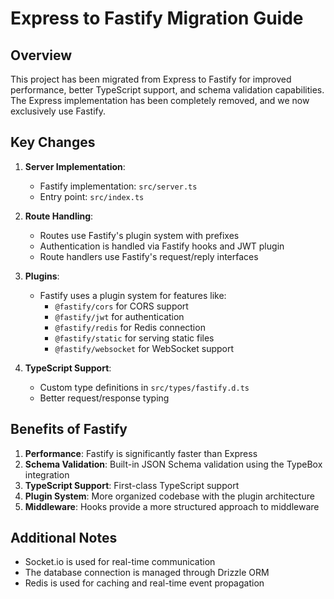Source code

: # Express to Fastify Migration Guide

## Overview

This project has been migrated from Express to Fastify for improved performance, better TypeScript support, and schema validation capabilities. The Express implementation has been completely removed, and we now exclusively use Fastify.

## Key Changes

1. **Server Implementation**:
   - Fastify implementation: `src/server.ts`
   - Entry point: `src/index.ts`

2. **Route Handling**:
   - Routes use Fastify's plugin system with prefixes
   - Authentication is handled via Fastify hooks and JWT plugin
   - Route handlers use Fastify's request/reply interfaces

3. **Plugins**:
   - Fastify uses a plugin system for features like:
     - `@fastify/cors` for CORS support
     - `@fastify/jwt` for authentication
     - `@fastify/redis` for Redis connection
     - `@fastify/static` for serving static files
     - `@fastify/websocket` for WebSocket support

4. **TypeScript Support**:
   - Custom type definitions in `src/types/fastify.d.ts`
   - Better request/response typing

## Benefits of Fastify

1. **Performance**: Fastify is significantly faster than Express
2. **Schema Validation**: Built-in JSON Schema validation using the TypeBox integration
3. **TypeScript Support**: First-class TypeScript support
4. **Plugin System**: More organized codebase with the plugin architecture
5. **Middleware**: Hooks provide a more structured approach to middleware

## Additional Notes

- Socket.io is used for real-time communication
- The database connection is managed through Drizzle ORM
- Redis is used for caching and real-time event propagation 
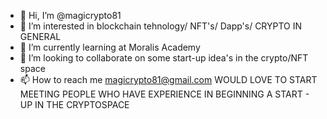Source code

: - 👋 Hi, I’m @magicrypto81
- 👀 I’m interested in blockchain tehnology/ NFT's/ Dapp's/ CRYPTO IN GENERAL
- 🌱 I’m currently learning at Moralis Academy
- 💞️ I’m looking to collaborate on some start-up idea's in the crypto/NFT space
- 📫 How to reach me magicrypto81@gmail.com
WOULD LOVE TO START MEETING PEOPLE WHO HAVE EXPERIENCE IN BEGINNING A START - UP IN THE CRYPTOSPACE
<!---
magicrypto81/magicrypto81 is a ✨ special ✨ repository because its `README.md` (this file) appears on your GitHub profile.
You can click the Preview link to take a look at your changes.
--->
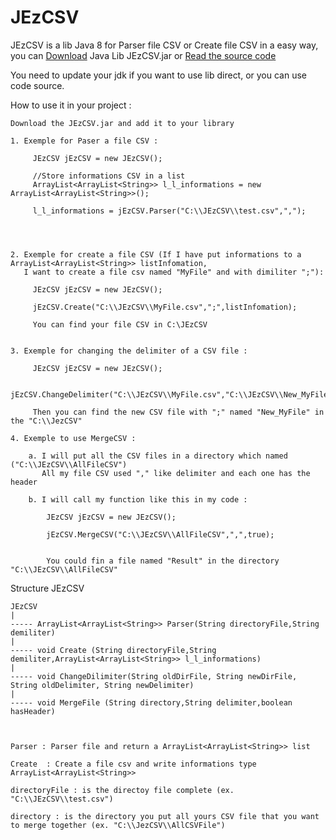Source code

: # JEzCSV
JEzCSV is a lib Java 8 for Parser file CSV or Create file CSV in a easy way, you can [Download](https://github.com/Yiao/JEzCSV/blob/master/JExCSV.jar) Java Lib JEzCSV.jar or [Read the source code](https://github.com/Yiao/JEzCSV/blob/master/src/sourceCSV/JEzCSV.java)

You need to update your jdk if you want to use lib direct, or you can use code source.

How to use it in your project :

    Download the JEzCSV.jar and add it to your library
    
    1. Exemple for Paser a file CSV : 
    
         JEzCSV jEzCSV = new JEzCSV();
         
         //Store informations CSV in a list 
         ArrayList<ArrayList<String>> l_l_informations = new ArrayList<ArrayList<String>>();
         
         l_l_informations = jEzCSV.Parser("C:\\JEzCSV\\test.csv",",");
         
         
         
         
    2. Exemple for create a file CSV (If I have put informations to a ArrayList<ArrayList<String>> listInfomation,
       I want to create a file csv named "MyFile" and with dimiliter ";"):
    
         JEzCSV jEzCSV = new JEzCSV();
         
         jEzCSV.Create("C:\\JEzCSV\\MyFile.csv",";",listInfomation);
         
         You can find your file CSV in C:\JEzCSV
         
         
    3. Exemple for changing the delimiter of a CSV file :
    
         JEzCSV jEzCSV = new JEzCSV();
         
         jEzCSV.ChangeDelimiter("C:\\JEzCSV\\MyFile.csv","C:\\JEzCSV\\New_MyFile.csv",",",";");
         
         Then you can find the new CSV file with ";" named "New_MyFile" in the "C:\\JezCSV"
         
    4. Exemple to use MergeCSV :
    
        a. I will put all the CSV files in a directory which named ("C:\\JEzCSV\\AllFileCSV")
           All my file CSV used "," like delimiter and each one has the header
           
        b. I will call my function like this in my code :
        
            JEzCSV jEzCSV = new JEzCSV();
         
            jEzCSV.MergeCSV("C:\\JEzCSV\\AllFileCSV",",",true);
            
            
            You could fin a file named "Result" in the directory "C:\\JEzCSV\\AllFileCSV"
            
            
            
Structure JEzCSV

    JEzCSV
    |
    ----- ArrayList<ArrayList<String>> Parser(String directoryFile,String demiliter)
    |
    ----- void Create (String directoryFile,String demiliter,ArrayList<ArrayList<String>> l_l_informations)
    |
    ----- void ChangeDilimiter(String oldDirFile, String newDirFile, String oldDelimiter, String newDelimiter)
    |
    ----- void MergeFile (String directory,String delimiter,boolean hasHeader)
    
   

    Parser : Parser file and return a ArrayList<ArrayList<String>> list
    
    Create  : Create a file csv and write informations type ArrayList<ArrayList<String>>
    
    directoryFile : is the directoy file complete (ex. "C:\\JEzCSV\\test.csv")
    
    directory : is the directory you put all yours CSV file that you want to merge together (ex. "C:\\JezCSV\\AllCSVFile")
    

    
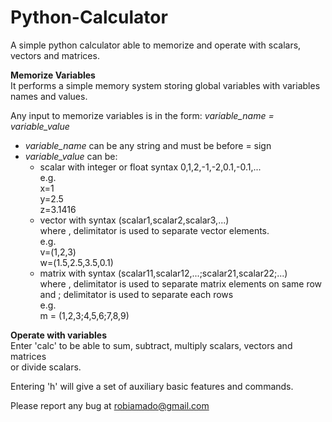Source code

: # Python-Calculator
A simple python calculator able to memorize and operate with scalars, vectors and matrices.

**Memorize Variables** </br>
It performs a simple memory system storing global variables 
with variables names and values.

Any input to memorize variables is in the form:
*variable_name = variable_value*

- *variable_name* can be any string and must be before = sign </br>
- *variable_value* can be: </br>
  - scalar with integer or float syntax 0,1,2,-1,-2,0.1,-0.1,... </br>
    e.g. </br>
    x=1 </br>
    y=2.5 </br>
    z=3.1416 </br>
  - vector with syntax (scalar1,scalar2,scalar3,...) </br>
    where , delimitator is used to separate vector elements. </br>
    e.g. </br>
    v=(1,2,3) </br>
    w=(1.5,2.5,3.5,0.1) </br>
  - matrix with syntax (scalar11,scalar12,...;scalar21,scalar22;...) </br>
    where , delimitator is used to separate matrix elements on same row </br>
    and ; delimitator is used to separate each rows </br>
    e.g. </br>
    m = (1,2,3;4,5,6;7,8,9)

**Operate with variables** </br>
Enter 'calc' to be able to sum, subtract, multiply scalars, vectors and matrices </br>
or divide scalars. </br>

Entering 'h' will give a set of auxiliary basic features and commands. </br>

Please report any bug at robiamado@gmail.com
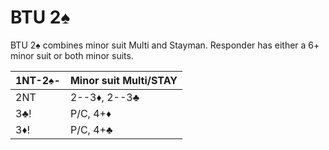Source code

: # BTU 2♠

BTU 2♠ combines minor suit Multi and Stayman.  Responder has either a 6+ minor
suit or both minor suits.

| 1NT-2♠- | Minor suit Multi/STAY |
|---------|-----------------------|
| 2NT     | 2--3♦, 2--3♣          |
| 3♣!     | P/C, 4+♦              |
| 3♦!     | P/C, 4+♣              |
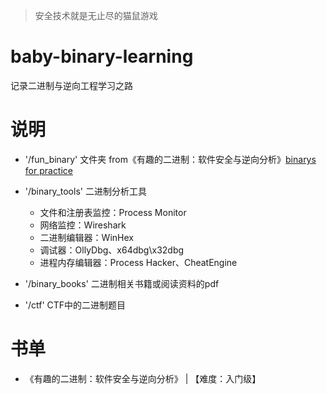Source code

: > 安全技术就是无止尽的猫鼠游戏
# baby-binary-learning
记录二进制与逆向工程学习之路

# 说明
- '/fun_binary' 文件夹
from《有趣的二进制：软件安全与逆向分析》[binarys for practice](https://github.com/shyujikou/binarybook)


- '/binary_tools' 二进制分析工具
    - 文件和注册表监控：Process Monitor
    - 网络监控：Wireshark
    - 二进制编辑器：WinHex
    - 调试器：OllyDbg、x64dbg\x32dbg
    - 进程内存编辑器：Process Hacker、CheatEngine

- '/binary_books' 二进制相关书籍或阅读资料的pdf
- '/ctf' CTF中的二进制题目

# 书单

- 《有趣的二进制：软件安全与逆向分析》 | 【难度：入门级】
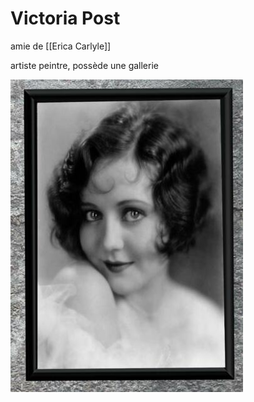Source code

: # Victoria Post

amie de [[Erica Carlyle]]

artiste peintre, possède une gallerie

![](images/20221118201926.png)  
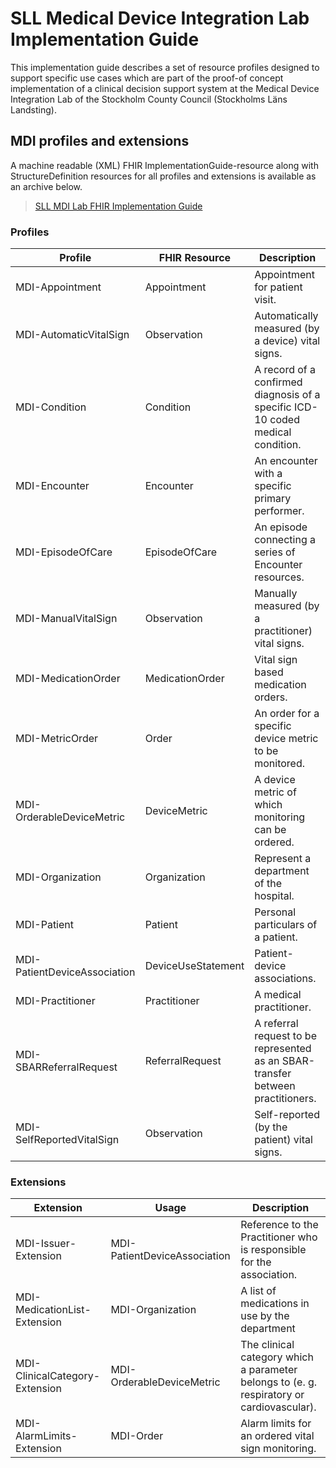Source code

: # SLL Medical Device Integration Lab Implementation Guide
This implementation guide describes a set of resource profiles designed to support specific use cases which are part of the proof-of concept implementation of a clinical decision support system at the Medical Device Integration Lab of the Stockholm County Council (Stockholms Läns Landsting). 

<!---
## Definitions, interpretations and requiremets common to all MDI-Actors

## Conformance requirements for each MDI-Actor
-->

## MDI profiles and extensions
A machine readable (XML) FHIR ImplementationGuide-resource along with StructureDefinition resources for all profiles and extensions is available as an archive below. 

> [SLL MDI Lab FHIR Implementation Guide](sll-mdilab-implementation-guide.zip)

### Profiles

|Profile|FHIR Resource|Description|
|---|---|---|
|MDI-Appointment|Appointment|Appointment for patient visit.
|MDI-AutomaticVitalSign|Observation|Automatically measured (by a device) vital signs.
|MDI-Condition|Condition|A record of a confirmed diagnosis of a specific ICD-10 coded medical condition.  
|MDI-Encounter|Encounter|An encounter with a specific primary performer.
|MDI-EpisodeOfCare|EpisodeOfCare|An episode connecting a series of Encounter resources.
|MDI-ManualVitalSign|Observation|Manually measured (by a practitioner) vital signs.
|MDI-MedicationOrder|MedicationOrder|Vital sign based medication orders.
|MDI-MetricOrder|Order|An order for a specific device metric to be monitored.
|MDI-OrderableDeviceMetric|DeviceMetric|A device metric of which monitoring can be ordered.
|MDI-Organization|Organization|Represent a department of the hospital.
|MDI-Patient|Patient|Personal particulars of a patient.|
|MDI-PatientDeviceAssociation|DeviceUseStatement|Patient-device associations.
|MDI-Practitioner|Practitioner|A medical practitioner.
|MDI-SBARReferralRequest|ReferralRequest|A referral request to be represented as an SBAR-transfer between practitioners.
|MDI-SelfReportedVitalSign|Observation|Self-reported (by the patient) vital signs.

### Extensions

|Extension|Usage|Description|
|---|---|---|
|MDI-Issuer-Extension|MDI-PatientDeviceAssociation|Reference to the Practitioner who is responsible for the association.|
|MDI-MedicationList-Extension|MDI-Organization|A list of medications in use by the department
|MDI-ClinicalCategory-Extension|MDI-OrderableDeviceMetric|The clinical category which a parameter belongs to (e. g. respiratory or cardiovascular).
|MDI-AlarmLimits-Extension|MDI-Order|Alarm limits for an ordered vital sign monitoring.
========
ASSIGNED TASK.
Among the records, how many lines include the string "measured"? State the number and add nothing.

SOLUTION.
2